Abstract:
Objective To detect the level of serum immunoglobulin (Ig)G/C3 in diabetes mellitus (DM) patients with proteinuria and negative serum T-type phospholipase A2 receptor (PLA2R) antibody and explore its non-invasive predictive value for membranous nephropathy (MN).
Methods A total of 52 DM patients with negative serum PLA2R antibody undergoing renal biopsy were retrospectively reviewed. The eligible subjects were assigned into two groups of diabetic kidney disease (DKD, n = 22) and MN with/without DKD (MN±DKD, n = 22) according to clinicopathological characteristics. Risk factors for MN were evaluated by multivariate Logistic regression analysis. The optimal predictive value for IgG/C3 was estimated by receiver operator characteristic (ROC) curve.

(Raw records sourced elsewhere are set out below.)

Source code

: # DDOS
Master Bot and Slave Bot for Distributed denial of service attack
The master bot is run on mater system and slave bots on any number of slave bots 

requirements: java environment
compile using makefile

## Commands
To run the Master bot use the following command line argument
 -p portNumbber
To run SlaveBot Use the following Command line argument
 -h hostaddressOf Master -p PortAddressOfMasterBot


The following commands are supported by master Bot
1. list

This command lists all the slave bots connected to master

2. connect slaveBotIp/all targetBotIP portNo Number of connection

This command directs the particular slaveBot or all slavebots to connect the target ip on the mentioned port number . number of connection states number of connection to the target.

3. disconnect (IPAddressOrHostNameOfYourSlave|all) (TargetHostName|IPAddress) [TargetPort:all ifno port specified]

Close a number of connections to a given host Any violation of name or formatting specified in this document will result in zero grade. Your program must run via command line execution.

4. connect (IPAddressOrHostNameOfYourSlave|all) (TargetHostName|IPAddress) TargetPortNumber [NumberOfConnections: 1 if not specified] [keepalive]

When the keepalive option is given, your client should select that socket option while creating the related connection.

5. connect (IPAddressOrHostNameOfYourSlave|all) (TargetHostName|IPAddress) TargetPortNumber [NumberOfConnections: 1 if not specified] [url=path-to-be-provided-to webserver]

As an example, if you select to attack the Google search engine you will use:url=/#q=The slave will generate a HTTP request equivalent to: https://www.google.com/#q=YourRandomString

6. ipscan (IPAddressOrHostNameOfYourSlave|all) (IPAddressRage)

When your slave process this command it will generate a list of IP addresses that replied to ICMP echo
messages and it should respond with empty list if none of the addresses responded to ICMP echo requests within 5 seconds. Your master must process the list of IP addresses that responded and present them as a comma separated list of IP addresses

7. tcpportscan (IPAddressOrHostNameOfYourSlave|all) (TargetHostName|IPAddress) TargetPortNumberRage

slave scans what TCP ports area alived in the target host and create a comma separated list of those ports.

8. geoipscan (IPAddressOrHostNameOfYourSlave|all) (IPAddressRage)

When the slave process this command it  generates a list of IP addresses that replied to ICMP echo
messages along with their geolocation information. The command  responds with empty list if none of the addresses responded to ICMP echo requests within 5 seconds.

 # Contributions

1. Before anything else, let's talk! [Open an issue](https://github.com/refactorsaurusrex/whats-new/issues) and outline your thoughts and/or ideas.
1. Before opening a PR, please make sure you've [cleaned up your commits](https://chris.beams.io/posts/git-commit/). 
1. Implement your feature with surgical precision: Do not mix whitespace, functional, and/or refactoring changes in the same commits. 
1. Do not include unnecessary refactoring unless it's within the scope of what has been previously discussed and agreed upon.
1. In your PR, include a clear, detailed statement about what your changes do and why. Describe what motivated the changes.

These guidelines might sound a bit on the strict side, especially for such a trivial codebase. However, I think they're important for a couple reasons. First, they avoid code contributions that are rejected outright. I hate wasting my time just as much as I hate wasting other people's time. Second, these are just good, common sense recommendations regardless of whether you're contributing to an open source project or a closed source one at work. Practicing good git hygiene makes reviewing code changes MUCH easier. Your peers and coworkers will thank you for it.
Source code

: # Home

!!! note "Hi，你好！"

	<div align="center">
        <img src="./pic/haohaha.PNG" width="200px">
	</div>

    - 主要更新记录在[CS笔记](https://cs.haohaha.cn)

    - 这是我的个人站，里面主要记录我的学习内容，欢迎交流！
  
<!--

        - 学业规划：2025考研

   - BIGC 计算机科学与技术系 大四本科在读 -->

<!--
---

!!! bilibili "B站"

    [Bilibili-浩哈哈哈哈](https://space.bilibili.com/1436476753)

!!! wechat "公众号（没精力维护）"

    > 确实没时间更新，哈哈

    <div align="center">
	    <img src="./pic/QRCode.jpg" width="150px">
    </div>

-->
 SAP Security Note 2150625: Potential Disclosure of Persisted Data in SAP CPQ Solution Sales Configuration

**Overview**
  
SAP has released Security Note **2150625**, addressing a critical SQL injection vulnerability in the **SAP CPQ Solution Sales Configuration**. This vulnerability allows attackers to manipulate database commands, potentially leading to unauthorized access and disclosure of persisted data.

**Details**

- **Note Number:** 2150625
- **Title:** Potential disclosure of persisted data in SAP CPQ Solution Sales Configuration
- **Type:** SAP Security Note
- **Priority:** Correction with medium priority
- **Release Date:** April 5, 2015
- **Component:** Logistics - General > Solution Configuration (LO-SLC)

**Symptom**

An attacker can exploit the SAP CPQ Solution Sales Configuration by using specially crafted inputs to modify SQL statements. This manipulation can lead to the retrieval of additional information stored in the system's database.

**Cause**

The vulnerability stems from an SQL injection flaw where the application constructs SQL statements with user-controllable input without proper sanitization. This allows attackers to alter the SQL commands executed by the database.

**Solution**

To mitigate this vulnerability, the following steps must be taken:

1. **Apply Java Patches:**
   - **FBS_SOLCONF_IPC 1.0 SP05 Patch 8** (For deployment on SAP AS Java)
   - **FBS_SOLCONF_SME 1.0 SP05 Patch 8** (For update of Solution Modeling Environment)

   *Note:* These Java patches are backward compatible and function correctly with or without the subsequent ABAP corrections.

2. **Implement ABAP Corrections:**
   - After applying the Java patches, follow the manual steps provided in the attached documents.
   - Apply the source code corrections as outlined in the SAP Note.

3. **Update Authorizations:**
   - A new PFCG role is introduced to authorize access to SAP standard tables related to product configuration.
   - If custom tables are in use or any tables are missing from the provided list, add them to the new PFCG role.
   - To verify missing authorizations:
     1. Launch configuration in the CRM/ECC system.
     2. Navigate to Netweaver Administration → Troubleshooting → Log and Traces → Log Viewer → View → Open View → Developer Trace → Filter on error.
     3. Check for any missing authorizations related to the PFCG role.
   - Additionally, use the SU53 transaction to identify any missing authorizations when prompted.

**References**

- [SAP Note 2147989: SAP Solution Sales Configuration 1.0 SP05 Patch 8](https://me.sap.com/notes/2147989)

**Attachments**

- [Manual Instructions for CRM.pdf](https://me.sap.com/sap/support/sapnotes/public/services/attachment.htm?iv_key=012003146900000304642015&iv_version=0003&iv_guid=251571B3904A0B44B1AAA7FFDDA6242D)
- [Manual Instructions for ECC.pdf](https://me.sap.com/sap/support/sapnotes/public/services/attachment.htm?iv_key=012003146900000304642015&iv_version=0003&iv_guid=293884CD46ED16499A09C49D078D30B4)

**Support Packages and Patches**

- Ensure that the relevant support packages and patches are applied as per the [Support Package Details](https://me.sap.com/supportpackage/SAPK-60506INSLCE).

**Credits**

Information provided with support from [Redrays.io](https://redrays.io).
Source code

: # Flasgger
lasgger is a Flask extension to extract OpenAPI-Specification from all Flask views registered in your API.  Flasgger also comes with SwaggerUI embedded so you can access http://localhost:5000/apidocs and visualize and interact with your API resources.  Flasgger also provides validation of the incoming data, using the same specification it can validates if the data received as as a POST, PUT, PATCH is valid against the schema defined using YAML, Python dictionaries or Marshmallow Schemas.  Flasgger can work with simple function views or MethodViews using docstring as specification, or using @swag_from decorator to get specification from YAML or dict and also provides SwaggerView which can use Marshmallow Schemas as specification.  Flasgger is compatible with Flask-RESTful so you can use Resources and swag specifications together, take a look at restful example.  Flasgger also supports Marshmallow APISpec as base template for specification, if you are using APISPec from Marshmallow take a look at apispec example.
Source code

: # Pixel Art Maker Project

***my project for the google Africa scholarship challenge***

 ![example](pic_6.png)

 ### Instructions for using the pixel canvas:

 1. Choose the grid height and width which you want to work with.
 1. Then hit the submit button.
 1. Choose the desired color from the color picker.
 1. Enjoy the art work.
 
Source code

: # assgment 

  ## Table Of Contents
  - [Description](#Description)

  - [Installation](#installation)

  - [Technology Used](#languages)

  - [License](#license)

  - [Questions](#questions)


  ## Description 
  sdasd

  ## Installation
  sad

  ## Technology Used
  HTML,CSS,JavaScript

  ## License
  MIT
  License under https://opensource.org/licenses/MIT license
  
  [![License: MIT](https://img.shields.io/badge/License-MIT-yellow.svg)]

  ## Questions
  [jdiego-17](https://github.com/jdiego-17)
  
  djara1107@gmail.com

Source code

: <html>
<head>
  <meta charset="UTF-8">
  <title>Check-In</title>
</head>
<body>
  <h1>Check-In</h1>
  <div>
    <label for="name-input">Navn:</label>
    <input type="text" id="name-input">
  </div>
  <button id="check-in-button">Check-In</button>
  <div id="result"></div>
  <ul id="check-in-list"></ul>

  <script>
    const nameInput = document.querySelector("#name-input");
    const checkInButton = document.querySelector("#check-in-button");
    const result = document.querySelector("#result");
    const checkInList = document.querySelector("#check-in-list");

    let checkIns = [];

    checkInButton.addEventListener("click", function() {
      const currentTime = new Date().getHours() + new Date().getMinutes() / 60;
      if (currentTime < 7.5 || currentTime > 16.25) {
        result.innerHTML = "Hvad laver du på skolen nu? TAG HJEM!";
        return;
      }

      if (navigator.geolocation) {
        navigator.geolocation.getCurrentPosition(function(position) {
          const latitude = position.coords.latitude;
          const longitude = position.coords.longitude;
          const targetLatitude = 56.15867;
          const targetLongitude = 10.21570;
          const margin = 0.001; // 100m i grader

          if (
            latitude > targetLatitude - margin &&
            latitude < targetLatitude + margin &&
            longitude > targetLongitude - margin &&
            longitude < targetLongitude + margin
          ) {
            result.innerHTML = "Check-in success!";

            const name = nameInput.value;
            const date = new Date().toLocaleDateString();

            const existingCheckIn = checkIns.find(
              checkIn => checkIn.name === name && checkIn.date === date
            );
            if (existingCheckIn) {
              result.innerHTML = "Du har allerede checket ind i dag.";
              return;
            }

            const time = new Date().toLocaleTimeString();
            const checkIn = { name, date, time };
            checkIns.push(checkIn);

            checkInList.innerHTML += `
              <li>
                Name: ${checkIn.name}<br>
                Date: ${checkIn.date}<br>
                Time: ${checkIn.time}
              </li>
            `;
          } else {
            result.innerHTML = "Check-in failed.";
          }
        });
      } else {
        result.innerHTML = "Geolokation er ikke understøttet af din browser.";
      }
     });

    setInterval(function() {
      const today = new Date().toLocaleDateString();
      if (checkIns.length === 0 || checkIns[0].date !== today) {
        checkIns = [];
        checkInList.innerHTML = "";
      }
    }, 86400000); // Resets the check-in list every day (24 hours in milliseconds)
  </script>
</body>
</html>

Results Blood urea nitrogen was significantly higher in DKD group than that in MN±DKD group (9.34±3.48) vs (6.88±2.44) mmol/L (P<0.05). Blood creatinine became markedly elevated in DKD group than that in MN±DKD group (159.68±94.08) vs (102.20±53.94) μmol/L (P<0.05). As compared with MN±DKD group, IgG(8.45±2.12) vs (5.85±2.65) g/L(P<0.01), IgG/C3(7.57±2.05) vs (4.66±1.77)(P<0.01), diabetic duration (7.11±6.02) vs (3.80±4.34) year (P<0.05) and proportion of DKD (72.73% vs 18.18%)(P<0.01) were all significantly higher in DKD group than that in MN±DKD group. Multivariate Logistic regression indicated that serum IgG/C3 level (OR = 0.411, 95%CI: 0.185-0.910, P = 0.028) was an independent predictor of MN in diabetics. ROC curve indicated that the optimal cutoff value of IgG/C3 for predicting MN was 6.098 with a sensitivity of 77.3% and a specificity of 77.3%. And IgG/C3≤6.098 was an optimal predictor of MN in diabetics.
Conclusion Lower IgG/C3 level is an independent indicator of MN in diabetics with isolated proteinuria and negative serum PLA2R antibody. Renal biopsy is recommended for these patients.